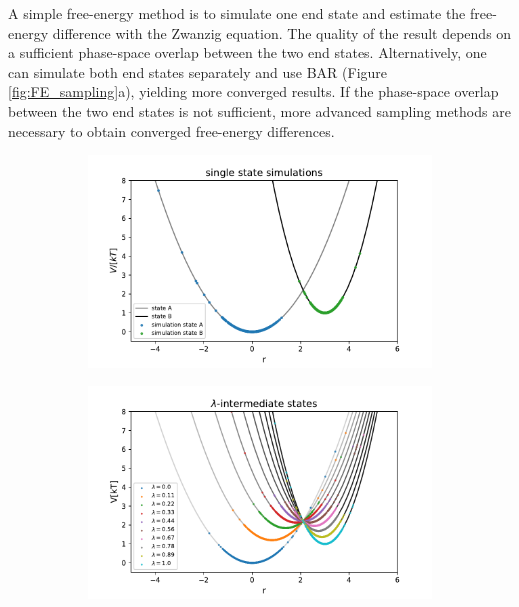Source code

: A simple free-energy method is to simulate one end state and estimate the free-energy difference with the Zwanzig equation.\cite{Zwanzig1954} The quality of the result depends on a sufficient phase-space overlap between the two end states.\cite{Konig2018}
Alternatively, one can simulate both end states separately and use BAR\cite{Bennett1976} (Figure \ref{fig:FE_sampling}a), yielding more converged results.\cite{Konig2018}
If the phase-space overlap between the two end states is not sufficient, more advanced sampling methods are necessary to obtain converged free-energy differences.
%
\begin{figure}
	\centering
	\begin{subfigure}{.45\textwidth}
		\caption{}
		\includegraphics[width=\linewidth]{fig/FE_example/freeEnergyPertubation.pdf} 
	\end{subfigure}
	\begin{subfigure}{.45\textwidth}
		\caption{}
		\includegraphics[width=\linewidth]{fig/FE_example/linear_coupled.pdf} 

\end{subfigure}
\end{figure}
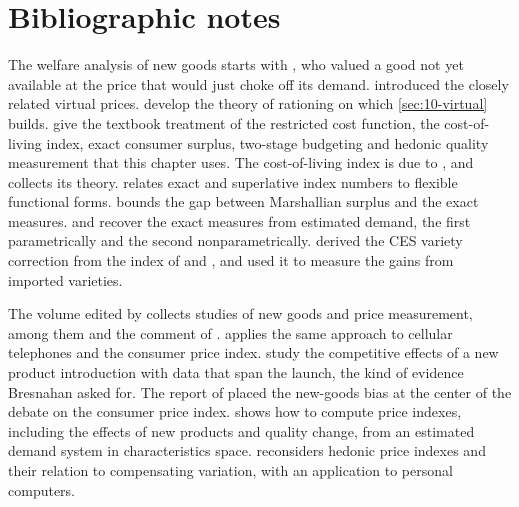 




\section{Bibliographic notes}\label{sec:10-bibnotes}

The welfare analysis of new goods starts with \citet{Hicks1940}, who valued a good not yet available at the price
that would just choke off its demand. \citet{Rothbarth1941} introduced the closely related virtual prices. \citet{NearyRoberts1980}
develop the theory of rationing on which \cref{sec:10-virtual} builds. \citet{DeatonMuellbauer1980b} give the
textbook treatment of the restricted cost function, the cost-of-living index, exact consumer surplus, two-stage
budgeting and hedonic quality measurement that this chapter uses. The cost-of-living index is due to
\citet{Konus1939}, and \citet{Pollak1989} collects its theory. \citet{Diewert1976} relates exact and superlative
index numbers to flexible functional forms. \citet{Willig1976} bounds the gap between Marshallian surplus and the
exact measures. \citet{Hausman1981} and \citet{HausmanNewey1995} recover the exact measures from estimated demand,
the first parametrically and the second nonparametrically. \citet{Feenstra1994} derived the CES variety correction
from the index of \citet{Sato1976} and \citet{Vartia1976}, and \citet{BrodaWeinstein2006} used it to measure the
gains from imported varieties.

The volume edited by \citet{BresnahanGordon1997} collects studies of new goods and price measurement, among them
\citet{Hausman1997} and the comment of \citet{Bresnahan1997}. \citet{Hausman1999} applies the same approach to
cellular telephones and the consumer price index. \citet{HausmanLeonard2002} study the competitive effects of a new
product introduction with data that span the launch, the kind of evidence Bresnahan asked for. The report of
\citet{BoskinEtAl1996} placed the new-goods bias at the center of the debate on the consumer price index.
\citet{Nevo2003} shows how to compute price indexes, including the effects of new products and quality change, from
an estimated demand system in characteristics space. \citet{Pakes2003} reconsiders hedonic price indexes and their
relation to compensating variation, with an application to personal computers.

-=-=-=-=-

## DIRECTIONS
Only lines with the string "measurement" belong in the answer; copy each of them from the listing.

## WRITTEN REPLY
budgeting and hedonic quality measurement that this chapter uses. The cost-of-living index is due to
The volume edited by \citet{BresnahanGordon1997} collects studies of new goods and price measurement, among them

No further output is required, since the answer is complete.